● **How to complete this task**: The stretch wanted below opens at the line containing "PHÂN TÍCH GIỚI TỲ KHƯU NI" and closes at the line containing "Các tỳ khưu ni nào". Please return it exactly, with no other lines.

● **Dataset records**:
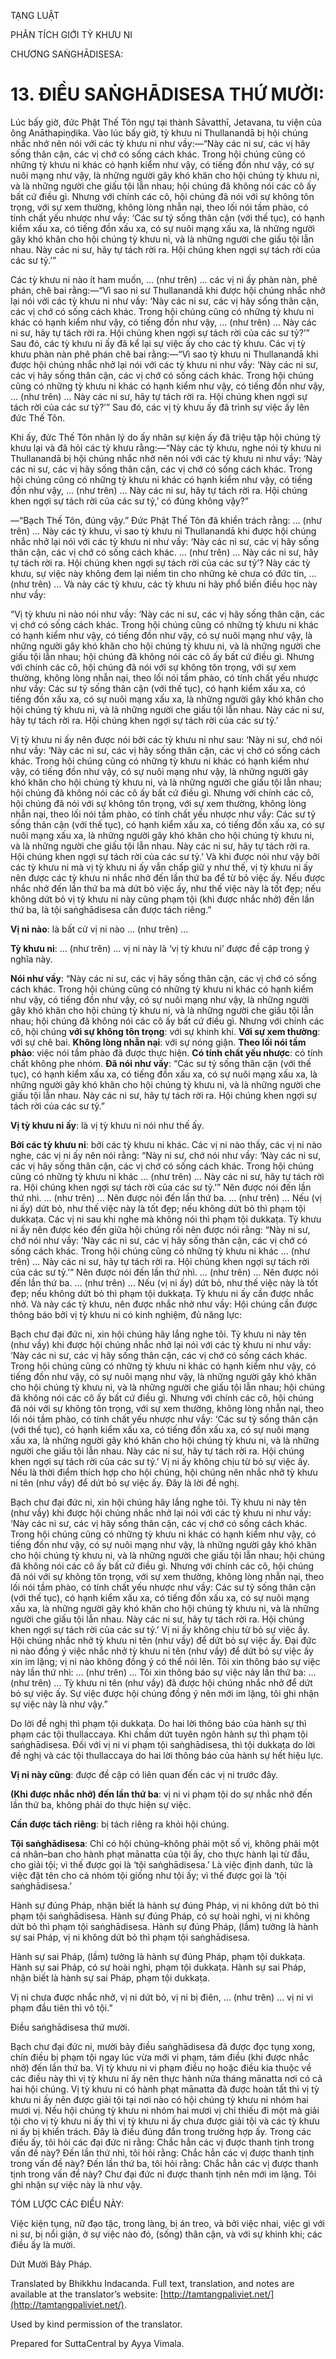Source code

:  

TẠNG LUẬT

PHÂN TÍCH GIỚI TỲ KHƯU NI

CHƯƠNG SAṄGHĀDISESA:

# 13\. ĐIỀU SAṄGHĀDISESA THỨ MƯỜI:

Lúc bấy giờ, đức Phật Thế Tôn ngự tại thành Sāvatthī, Jetavana, tu viện của ông Anāthapiṇḍika. Vào lúc bấy giờ, tỳ khưu ni Thullanandā bị hội chúng nhắc nhở nên nói với các tỳ khưu ni như vầy:—“Này các ni sư, các vị hãy sống thân cận, các vị chớ có sống cách khác. Trong hội chúng cũng có những tỳ khưu ni khác có hạnh kiểm như vậy, có tiếng đồn như vậy, có sự nuôi mạng như vậy, là những người gây khó khăn cho hội chúng tỳ khưu ni, và là những người che giấu tội lẫn nhau; hội chúng đã không nói các cô ấy bất cứ điều gì. Nhưng với chính các cô, hội chúng đã nói với sự không tôn trọng, với sự xem thường, không lòng nhẫn nại, theo lối nói tầm phào, có tính chất yếu nhược như vầy: ‘Các sư tỷ sống thân cận (với thế tục), có hạnh kiểm xấu xa, có tiếng đồn xấu xa, có sự nuôi mạng xấu xa, là những người gây khó khăn cho hội chúng tỳ khưu ni, và là những người che giấu tội lẫn nhau. Này các ni sư, hãy tự tách rời ra. Hội chúng khen ngợi sự tách rời của các sư tỷ.’”

Các tỳ khưu ni nào ít ham muốn, … (như trên) … các vị ni ấy phàn nàn, phê phán, chê bai rằng:—“Vì sao ni sư Thullanandā khi được hội chúng nhắc nhở lại nói với các tỳ khưu ni như vầy: ‘Này các ni sư, các vị hãy sống thân cận, các vị chớ có sống cách khác. Trong hội chúng cũng có những tỳ khưu ni khác có hạnh kiểm như vậy, có tiếng đồn như vậy, … (như trên) … Này các ni sư, hãy tự tách rời ra. Hội chúng khen ngợi sự tách rời của các sư tỷ?’” Sau đó, các tỳ khưu ni ấy đã kể lại sự việc ấy cho các tỳ khưu. Các vị tỳ khưu phàn nàn phê phán chê bai rằng:—“Vì sao tỳ khưu ni Thullanandā khi được hội chúng nhắc nhở lại nói với các tỳ khưu ni như vầy: ‘Này các ni sư, các vị hãy sống thân cận, các vị chớ có sống cách khác. Trong hội chúng cũng có những tỳ khưu ni khác có hạnh kiểm như vậy, có tiếng đồn như vậy, … (như trên) … Này các ni sư, hãy tự tách rời ra. Hội chúng khen ngợi sự tách rời của các sư tỷ?’” Sau đó, các vị tỳ khưu ấy đã trình sự việc ấy lên đức Thế Tôn.

Khi ấy, đức Thế Tôn nhân lý do ấy nhân sự kiện ấy đã triệu tập hội chúng tỳ khưu lại và đã hỏi các tỳ khưu rằng:—“Này các tỳ khưu, nghe nói tỳ khưu ni Thullanandā bị hội chúng nhắc nhở nên nói với các tỳ khưu ni như vầy: ‘Này các ni sư, các vị hãy sống thân cận, các vị chớ có sống cách khác. Trong hội chúng cũng có những tỳ khưu ni khác có hạnh kiểm như vậy, có tiếng đồn như vậy, … (như trên) … Này các ni sư, hãy tự tách rời ra. Hội chúng khen ngợi sự tách rời của các sư tỷ,’ có đúng không vậy?”

—“Bạch Thế Tôn, đúng vậy.” Đức Phật Thế Tôn đã khiển trách rằng: … (như trên) … Này các tỳ khưu, vì sao tỳ khưu ni Thullanandā khi được hội chúng nhắc nhở lại nói với các tỳ khưu ni như vầy: ‘Này các ni sư, các vị hãy sống thân cận, các vị chớ có sống cách khác. … (như trên) … Này các ni sư, hãy tự tách rời ra. Hội chúng khen ngợi sự tách rời của các sư tỷ’? Này các tỳ khưu, sự việc này không đem lại niềm tin cho những kẻ chưa có đức tin, … (như trên) … Và này các tỳ khưu, các tỳ khưu ni hãy phổ biến điều học này như vầy:

“Vị tỳ khưu ni nào nói như vầy: ‘Này các ni sư, các vị hãy sống thân cận, các vị chớ có sống cách khác. Trong hội chúng cũng có những tỳ khưu ni khác có hạnh kiểm như vậy, có tiếng đồn như vậy, có sự nuôi mạng như vậy, là những người gây khó khăn cho hội chúng tỳ khưu ni, và là những người che giấu tội lẫn nhau; hội chúng đã không nói các cô ấy bất cứ điều gì. Nhưng với chính các cô, hội chúng đã nói với sự không tôn trọng, với sự xem thường, không lòng nhẫn nại, theo lối nói tầm phào, có tính chất yếu nhược như vầy: Các sư tỷ sống thân cận (với thế tục), có hạnh kiểm xấu xa, có tiếng đồn xấu xa, có sự nuôi mạng xấu xa, là những người gây khó khăn cho hội chúng tỳ khưu ni, và là những người che giấu tội lẫn nhau. Này các ni sư, hãy tự tách rời ra. Hội chúng khen ngợi sự tách rời của các sư tỷ.’

Vị tỳ khưu ni ấy nên được nói bởi các tỳ khưu ni như sau: ‘Này ni sư, chớ nói như vầy: ‘Này các ni sư, các vị hãy sống thân cận, các vị chớ có sống cách khác. Trong hội chúng cũng có những tỳ khưu ni khác có hạnh kiểm như vậy, có tiếng đồn như vậy, có sự nuôi mạng như vậy, là những người gây khó khăn cho hội chúng tỳ khưu ni, và là những người che giấu tội lẫn nhau; hội chúng đã không nói các cô ấy bất cứ điều gì. Nhưng với chính các cô, hội chúng đã nói với sự không tôn trọng, với sự xem thường, không lòng nhẫn nại, theo lối nói tầm phào, có tính chất yếu nhược như vầy: Các sư tỷ sống thân cận (với thế tục), có hạnh kiểm xấu xa, có tiếng đồn xấu xa, có sự nuôi mạng xấu xa, là những người gây khó khăn cho hội chúng tỳ khưu ni, và là những người che giấu tội lẫn nhau. Này các ni sư, hãy tự tách rời ra. Hội chúng khen ngợi sự tách rời của các sư tỷ.’ Và khi được nói như vậy bởi các tỳ khưu ni mà vị tỳ khưu ni ấy vẫn chấp giữ y như thế, vị tỳ khưu ni ấy nên được các tỳ khưu ni nhắc nhở đến lần thứ ba để từ bỏ việc ấy. Nếu được nhắc nhở đến lần thứ ba mà dứt bỏ việc ấy, như thế việc này là tốt đẹp; nếu không dứt bỏ vị tỳ khưu ni này cũng phạm tội (khi được nhắc nhở) đến lần thứ ba, là tội saṅghādisesa cần được tách riêng.”

**Vị ni nào**: là bất cứ vị ni nào … (như trên) …

**Tỳ khưu ni**: … (như trên) … vị ni này là ‘vị tỳ khưu ni’ được đề cập trong ý nghĩa này.

**Nói như vầy**: “Này các ni sư, các vị hãy sống thân cận, các vị chớ có sống cách khác. Trong hội chúng cũng có những tỳ khưu ni khác có hạnh kiểm như vậy, có tiếng đồn như vậy, có sự nuôi mạng như vậy, là những người gây khó khăn cho hội chúng tỳ khưu ni, và là những người che giấu tội lẫn nhau; hội chúng đã không nói các cô ấy bất cứ điều gì. Nhưng với chính các cô, hội chúng **với sự không tôn trọng**: với sự khinh khi. **Với sự xem thường**: với sự chê bai. **Không lòng nhẫn nại**: với sự nóng giận. **Theo lối nói tầm phào**: việc nói tầm phào đã được thực hiện. **Có tính chất yếu nhược**: có tính chất không phe nhóm. **Đã nói như vầy**: “Các sư tỷ sống thân cận (với thế tục), có hạnh kiểm xấu xa, có tiếng đồn xấu xa, có sự nuôi mạng xấu xa, là những người gây khó khăn cho hội chúng tỳ khưu ni, và là những người che giấu tội lẫn nhau. Này các ni sư, hãy tự tách rời ra. Hội chúng khen ngợi sự tách rời của các sư tỷ.”

**Vị tỳ khưu ni ấy**: là vị tỳ khưu ni nói như thế ấy.

**Bởi các tỳ khưu ni**: bởi các tỳ khưu ni khác. Các vị ni nào thấy, các vị ni nào nghe, các vị ni ấy nên nói rằng: “Này ni sư, chớ nói như vầy: ‘Này các ni sư, các vị hãy sống thân cận, các vị chớ có sống cách khác. Trong hội chúng cũng có những tỳ khưu ni khác … (như trên) … Này các ni sư, hãy tự tách rời ra. Hội chúng khen ngợi sự tách rời của các sư tỷ.’” Nên được nói đến lần thứ nhì. … (như trên) … Nên được nói đến lần thứ ba. … (như trên) … Nếu (vị ni ấy) dứt bỏ, như thế việc này là tốt đẹp; nếu không dứt bỏ thì phạm tội dukkaṭa. Các vị ni sau khi nghe mà không nói thì phạm tội dukkaṭa. Tỳ khưu ni ấy nên được kéo đến giữa hội chúng rồi nên được nói rằng: “Này ni sư, chớ nói như vầy: ‘Này các ni sư, các vị hãy sống thân cận, các vị chớ có sống cách khác. Trong hội chúng cũng có những tỳ khưu ni khác … (như trên) … Này các ni sư, hãy tự tách rời ra. Hội chúng khen ngợi sự tách rời của các sư tỷ.’” Nên được nói đến lần thứ nhì. … (như trên) … Nên được nói đến lần thứ ba. … (như trên) … Nếu (vị ni ấy) dứt bỏ, như thế việc này là tốt đẹp; nếu không dứt bỏ thì phạm tội dukkaṭa. Tỳ khưu ni ấy cần được nhắc nhở. Và này các tỳ khưu, nên được nhắc nhở như vầy: Hội chúng cần được thông báo bởi vị tỳ khưu ni có kinh nghiệm, đủ năng lực:

Bạch chư đại đức ni, xin hội chúng hãy lắng nghe tôi. Tỳ khưu ni này tên (như vầy) khi được hội chúng nhắc nhở lại nói với các tỳ khưu ni như vầy: ‘Này các ni sư, các vị hãy sống thân cận, các vị chớ có sống cách khác. Trong hội chúng cũng có những tỳ khưu ni khác có hạnh kiểm như vậy, có tiếng đồn như vậy, có sự nuôi mạng như vậy, là những người gây khó khăn cho hội chúng tỳ khưu ni, và là những người che giấu tội lẫn nhau; hội chúng đã không nói các cô ấy bất cứ điều gì. Nhưng với chính các cô, hội chúng đã nói với sự không tôn trọng, với sự xem thường, không lòng nhẫn nại, theo lối nói tầm phào, có tính chất yếu nhược như vầy: ‘Các sư tỷ sống thân cận (với thế tục), có hạnh kiểm xấu xa, có tiếng đồn xấu xa, có sự nuôi mạng xấu xa, là những người gây khó khăn cho hội chúng tỳ khưu ni, và là những người che giấu tội lẫn nhau. Này các ni sư, hãy tự tách rời ra. Hội chúng khen ngợi sự tách rời của các sư tỷ.’ Vị ni ấy không chịu từ bỏ sự việc ấy. Nếu là thời điểm thích hợp cho hội chúng, hội chúng nên nhắc nhở tỳ khưu ni tên (như vầy) để dứt bỏ sự việc ấy. Đây là lời đề nghị.

Bạch chư đại đức ni, xin hội chúng hãy lắng nghe tôi. Tỳ khưu ni này tên (như vầy) khi được hội chúng nhắc nhở lại nói với các tỳ khưu ni như vầy: ‘Này các ni sư, các vị hãy sống thân cận, các vị chớ có sống cách khác. Trong hội chúng cũng có những tỳ khưu ni khác có hạnh kiểm như vậy, có tiếng đồn như vậy, có sự nuôi mạng như vậy, là những người gây khó khăn cho hội chúng tỳ khưu ni, và là những người che giấu tội lẫn nhau; hội chúng đã không nói các cô ấy bất cứ điều gì. Nhưng với chính các cô, hội chúng đã nói với sự không tôn trọng, với sự xem thường, không lòng nhẫn nại, theo lối nói tầm phào, có tính chất yếu nhược như vầy: Các sư tỷ sống thân cận (với thế tục), có hạnh kiểm xấu xa, có tiếng đồn xấu xa, có sự nuôi mạng xấu xa, là những người gây khó khăn cho hội chúng tỳ khưu ni, và là những người che giấu tội lẫn nhau. Này các ni sư, hãy tự tách rời ra. Hội chúng khen ngợi sự tách rời của các sư tỷ.’ Vị ni ấy không chịu từ bỏ sự việc ấy. Hội chúng nhắc nhở tỳ khưu ni tên (như vầy) để dứt bỏ sự việc ấy. Đại đức ni nào đồng ý việc nhắc nhở tỳ khưu ni tên (như vầy) để dứt bỏ sự việc ấy xin im lặng; vị ni nào không đồng ý có thể nói lên. Tôi xin thông báo sự việc này lần thứ nhì: … (như trên) … Tôi xin thông báo sự việc này lần thứ ba: … (như trên) … Tỳ khưu ni tên (như vầy) đã được hội chúng nhắc nhở để dứt bỏ sự việc ấy. Sự việc được hội chúng đồng ý nên mới im lặng, tôi ghi nhận sự việc này là như vậy.”

Do lời đề nghị thì phạm tội dukkaṭa. Do hai lời thông báo của hành sự thì phạm các tội thullaccaya. Khi chấm dứt tuyên ngôn hành sự thì phạm tội saṅghādisesa. Đối với vị ni vi phạm tội saṅghādisesa, thì tội dukkaṭa do lời đề nghị và các tội thullaccaya do hai lời thông báo của hành sự hết hiệu lực.

**Vị ni này cũng**: được đề cập có liên quan đến các vị ni trước đây.

**(Khi được nhắc nhở) đến lần thứ ba**: vị ni vi phạm tội do sự nhắc nhở đến lần thứ ba, không phải do thực hiện sự việc.

**Cần được tách riêng**: bị tách riêng ra khỏi hội chúng.

**Tội saṅghādisesa**: Chỉ có hội chúng–không phải một số vị, không phải một cá nhân–ban cho hành phạt mānatta của tội ấy, cho thực hành lại từ đầu, cho giải tội; vì thế được gọi là ‘tội saṅghādisesa.’ Là việc định danh, tức là việc đặt tên cho cả nhóm tội giống như tội ấy; vì thế được gọi là ‘tội saṅghādisesa.’

Hành sự đúng Pháp, nhận biết là hành sự đúng Pháp, vị ni không dứt bỏ thì phạm tội saṅghādisesa. Hành sự đúng Pháp, có sự hoài nghi, vị ni không dứt bỏ thì phạm tội saṅghādisesa. Hành sự đúng Pháp, (lầm) tưởng là hành sự sai Pháp, vị ni không dứt bỏ thì phạm tội saṅghādisesa.

Hành sự sai Pháp, (lầm) tưởng là hành sự đúng Pháp, phạm tội dukkaṭa. Hành sự sai Pháp, có sự hoài nghi, phạm tội dukkaṭa. Hành sự sai Pháp, nhận biết là hành sự sai Pháp, phạm tội dukkaṭa.

Vị ni chưa được nhắc nhở, vị ni dứt bỏ, vị ni bị điên, … (như trên) … vị ni vi phạm đầu tiên thì vô tội.”

Điều saṅghādisesa thứ mười.

Bạch chư đại đức ni, mười bảy điều saṅghādisesa đã được đọc tụng xong, chín điều bị phạm tội ngay lúc vừa mới vi phạm, tám điều (khi được nhắc nhở) đến lần thứ ba. Vị tỳ khưu ni vi phạm điều nọ hoặc điều kia thuộc về các điều này thì vị tỳ khưu ni ấy nên thực hành nửa tháng mānatta nơi có cả hai hội chúng. Vị tỳ khưu ni có hành phạt mānatta đã được hoàn tất thì vị tỳ khưu ni ấy nên được giải tội tại nơi nào có hội chúng tỳ khưu ni nhóm hai mươi vị. Nếu hội chúng tỳ khưu ni nhóm hai mươi vị chỉ thiếu đi một mà giải tội cho vị tỳ khưu ni ấy thì vị tỳ khưu ni ấy chưa được giải tội và các tỳ khưu ni ấy bị khiển trách. Đây là điều đúng đắn trong trường hợp ấy. Trong các điều ấy, tôi hỏi các đại đức ni rằng: Chắc hẳn các vị được thanh tịnh trong vấn đề này? Đến lần thứ nhì, tôi hỏi rằng: Chắc hẳn các vị được thanh tịnh trong vấn đề này? Đến lần thứ ba, tôi hỏi rằng: Chắc hẳn các vị được thanh tịnh trong vấn đề này? Chư đại đức ni được thanh tịnh nên mới im lặng. Tôi ghi nhận sự việc này là như vậy.

TÓM LƯỢC CÁC ĐIỀU NÀY:

Việc kiện tụng, nữ đạo tặc, trong làng, bị án treo, và bởi việc nhai, việc gì với ni sư, bị nổi giận, ở sự việc nào đó, (sống) thân cận, và với sự khinh khi; các điều ấy là mười.

Dứt Mười Bảy Pháp.

Translated by Bhikkhu Indacanda. Full text, translation, and notes are available at the translator’s website: [http://tamtangpaliviet.net/](http://tamtangpaliviet.net/).

Used by kind permission of the translator.

Prepared for SuttaCentral by Ayya Vimala.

● **Task answer**:
PHÂN TÍCH GIỚI TỲ KHƯU NI

CHƯƠNG SAṄGHĀDISESA:

# 13\. ĐIỀU SAṄGHĀDISESA THỨ MƯỜI:

Lúc bấy giờ, đức Phật Thế Tôn ngự tại thành Sāvatthī, Jetavana, tu viện của ông Anāthapiṇḍika. Vào lúc bấy giờ, tỳ khưu ni Thullanandā bị hội chúng nhắc nhở nên nói với các tỳ khưu ni như vầy:—“Này các ni sư, các vị hãy sống thân cận, các vị chớ có sống cách khác. Trong hội chúng cũng có những tỳ khưu ni khác có hạnh kiểm như vậy, có tiếng đồn như vậy, có sự nuôi mạng như vậy, là những người gây khó khăn cho hội chúng tỳ khưu ni, và là những người che giấu tội lẫn nhau; hội chúng đã không nói các cô ấy bất cứ điều gì. Nhưng với chính các cô, hội chúng đã nói với sự không tôn trọng, với sự xem thường, không lòng nhẫn nại, theo lối nói tầm phào, có tính chất yếu nhược như vầy: ‘Các sư tỷ sống thân cận (với thế tục), có hạnh kiểm xấu xa, có tiếng đồn xấu xa, có sự nuôi mạng xấu xa, là những người gây khó khăn cho hội chúng tỳ khưu ni, và là những người che giấu tội lẫn nhau. Này các ni sư, hãy tự tách rời ra. Hội chúng khen ngợi sự tách rời của các sư tỷ.’”

Các tỳ khưu ni nào ít ham muốn, … (như trên) … các vị ni ấy phàn nàn, phê phán, chê bai rằng:—“Vì sao ni sư Thullanandā khi được hội chúng nhắc nhở lại nói với các tỳ khưu ni như vầy: ‘Này các ni sư, các vị hãy sống thân cận, các vị chớ có sống cách khác. Trong hội chúng cũng có những tỳ khưu ni khác có hạnh kiểm như vậy, có tiếng đồn như vậy, … (như trên) … Này các ni sư, hãy tự tách rời ra. Hội chúng khen ngợi sự tách rời của các sư tỷ?’” Sau đó, các tỳ khưu ni ấy đã kể lại sự việc ấy cho các tỳ khưu. Các vị tỳ khưu phàn nàn phê phán chê bai rằng:—“Vì sao tỳ khưu ni Thullanandā khi được hội chúng nhắc nhở lại nói với các tỳ khưu ni như vầy: ‘Này các ni sư, các vị hãy sống thân cận, các vị chớ có sống cách khác. Trong hội chúng cũng có những tỳ khưu ni khác có hạnh kiểm như vậy, có tiếng đồn như vậy, … (như trên) … Này các ni sư, hãy tự tách rời ra. Hội chúng khen ngợi sự tách rời của các sư tỷ?’” Sau đó, các vị tỳ khưu ấy đã trình sự việc ấy lên đức Thế Tôn.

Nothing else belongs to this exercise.